Constanza stared at the letter she’d been
loath to open for what seemed like days on end. A certain dread had
come over her when she’d received it.

Finally, she broke the seal. The aroma of
Katrina’s fragrance permeated the kitchen from the perfume-soaked
parchment. Her sister’s perfect handwriting, so opposite from
Stanzy’s own chicken scratch, came into full view as she removed
the letter from its envelope.

“Dear Stanzy,

“All is well with my governess position at
the Hawthorne’s. The children are insufferable, but most children
are to me as you know.

“I do not think I will have to be a
governess for long, however. I have many suitors in Bath and am
sure within the next few months will have made a smart match; then
I will no longer have to be a governess.

“One of my suitors is Dear Edward. He has
returned from sea, and we have dined at Hammock House many times
over the past fortnight.
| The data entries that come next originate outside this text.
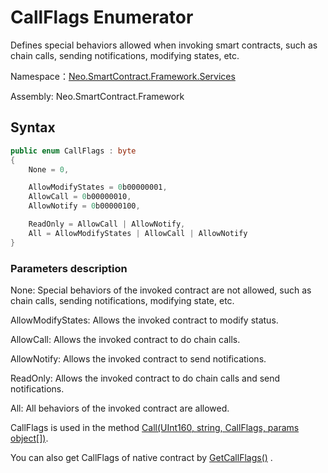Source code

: # CallFlags Enumerator

Defines special behaviors allowed when invoking smart contracts, such as chain calls, sending notifications, modifying states, etc.

Namespace：[Neo.SmartContract.Framework.Services](../services.md)

Assembly: Neo.SmartContract.Framework

## Syntax

```c#
public enum CallFlags : byte
{
    None = 0,

    AllowModifyStates = 0b00000001,
    AllowCall = 0b00000010,
    AllowNotify = 0b00000100,

    ReadOnly = AllowCall | AllowNotify,
    All = AllowModifyStates | AllowCall | AllowNotify
}
```

### Parameters description

None: Special behaviors of the invoked contract are not allowed, such as chain calls, sending notifications, modifying state, etc.

AllowModifyStates: Allows the invoked contract to modify status.

AllowCall: Allows the invoked contract to do chain calls.

AllowNotify: Allows the invoked contract to send notifications.

ReadOnly: Allows the invoked contract to do chain calls and send notifications.

All: All behaviors of the invoked contract are allowed.

CallFlags is used in the method [Call(UInt160, string, CallFlags, params object[])](Contract/Call.md).

You can also get CallFlags of native contract by [GetCallFlags()](Contract/GetCallFlags.md) .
To be honest, Stanzy, I know that Lucian
is handsome, but to pass up such an exciting fellow as Edward must
have been difficult. Not to mention he has so many more investments
than Lucian.”

“Oh yes. Very difficult,” Stanzy said
sarcastically, at Katrina's colossal inability to discern
character. She continued reading.

“I do hope he does not want children though.
I have decided that would definitely not be the right course for
me.

“Come to Bath soon and stop laboring so
hard. And bring Will, I miss him.

“Warmest Regards,

“Katrina”

Stanzy put her forehead on the table and
managed to shake it back and forth only twice before she fell dead
asleep.

~ * ~

Stanzy heard it before she felt it. The bone
saw had ripped through the tibia and fibula and had just finished
its way through the gastrocnemial muscle when she shuddered. Just a
tiny burning sensation...then nothing.